Im wissenschaftlich korrekten Ausdruck sind alle Kriegshandlungen Caesars zur Eroberung der Gebiete bis zum Rhein gegen germanische Stämme gerichtet. Deshalb beginnt der Teil III auch mit dem Überfall auf die Atuatuker, die zu diesem germanischen Verbund gehörten. Caesar hat seine Leser zwar bekannt gemacht mit dieser Volksbezeichnung, wendet sie aber, rein politisch motiviert, in verwirrender Vielfalt an. So fällt es schwer damit umzugehen und sich verständlich zu machen. Der folgende sogenannte Germanenkrieg, wie er ihn meint, ist deshalb nicht der Krieg gegen die Germanen links des Rheins, die sich selbst so nennen, sondern auch einer gegen die Germanen rechts des Rheins, die sich nach seiner Meinung ungerechtfertigt in linksrheinischen Gebieten aufhielten.
Die in diesen Gebieten lebenden Germanen wie die Eburonen, übergeht er im Germanenfeldzug, erwähnt sie nicht einmal. Spricht von nunmehr gallischen Gebieten, in die Germanen eingefallen seien. Caesars Vorstoß an den Rhein gelingt nach seiner Darstellung. Er setzt sogar über, um die rechtsrheinischen Völker zu beeindrucken. Ob dies tatsächlich so gelang wie er es darstellt, erscheint mir sehr zweifelhaft.
An den Beginn seines Germanenkrieges stelle ich den Feldzug gegen den ersten germanischen Stamm, den Atuatukern.

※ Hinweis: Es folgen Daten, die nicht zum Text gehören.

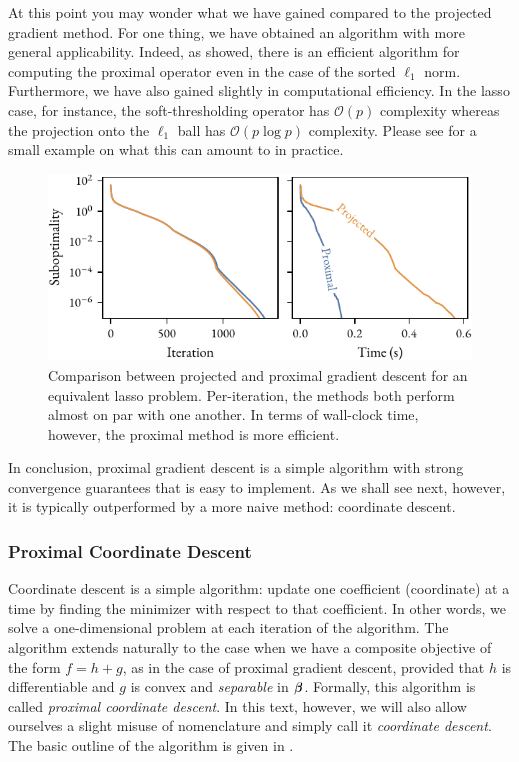 At this point you may wonder what we have gained compared to the projected gradient method. For one thing, we have obtained an algorithm with more general applicability. Indeed, as \textcite{bogdan2015} showed, there is an efficient algorithm for computing the proximal operator even in the case of the sorted \(\ell_1\) norm. Furthermore, we have also gained slightly in computational efficiency. In the lasso case, for instance, the soft-thresholding operator has \(\mathcal{O}(p)\) complexity whereas the projection onto the \(\ell_1\) ball has \(\mathcal{O}(p\log p)\) complexity. Please see  for a small example on what this can amount to in practice.

\begin{figure}[htpb]
  \centering
  \includegraphics[]{figures/lasso-projgrad-comp.pdf}
  \caption{%
    Comparison between projected and proximal gradient descent for an equivalent lasso problem.
    Per-iteration, the methods both perform almost on par with one another. In terms of wall-clock time, however, the proximal method is more efficient.
  }
  \label{fig:lasso-projgrad-comp}
\end{figure}

In conclusion, proximal gradient descent is a simple algorithm with strong convergence guarantees that is easy to implement. As we shall see next, however, it is typically outperformed by a more naive method: coordinate descent.

\subsubsection{Proximal Coordinate Descent}

Coordinate descent is a simple algorithm: update one coefficient (coordinate) at a time by finding the minimizer with respect to that coefficient. In other words, we solve a one-dimensional problem at each iteration of the algorithm. The algorithm extends naturally to the case when we have a composite objective of the form \(f = h + g\), as in the case of proximal gradient descent, provided that \(h\) is differentiable and \(g\) is convex and \emph{separable} in \(\boldsymbol{\beta}\). Formally, this algorithm is called \emph{proximal coordinate descent}. In this text, however, we will also allow ourselves a slight misuse of nomenclature and simply call it \emph{coordinate descent}. The basic outline of the algorithm is given in .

Mit dem Feldzug gegen die germanischen Atuatuker noch 57 v.Chr., die Caesar beschuldigte, den Nerviern Unterstützung zugesagt zu haben, was für ihn gleichbedeutend mit einer Kriegserklärung war, beginnt der Teil III meines Buches. Sie waren die östlichen Nachbarn der Nervier und Caesar überschritt mit einigen Legionen die Grenze des belgischen Stammesverbandes. Durch diesen Schritt können alle Ereignisse, die sich gegen die linksrheinischen und zeitweise auch gegen die rechtsrheinischen Germanen richteten, zusammenhängend dargestellt werden. Nach den Atuatukern folgt 55 v.Chr. der eigentliche schon genannte Germanenkrieg, danach wird der Kampf der Eburonen gesondert eingeordnet. Dieser schwere Krieg bereitet Caesar die größten Anstrengungen und die größte Niederlage, den Verlust von eineinhalb Legionen. Empfindliche Niederlagen muss er auch gegen die rechtsrheinischen Germanen, die den linksrheinischen Stammesbrüdern zu Hilfe eilten, hinnehmen. Die Auseinandersetzungen beruhigen sich erst, als Caesar durch einen strengen Vernichtungsfeldzug gegen die Eburonen für eine Grabesstille in dieser Region sorgte.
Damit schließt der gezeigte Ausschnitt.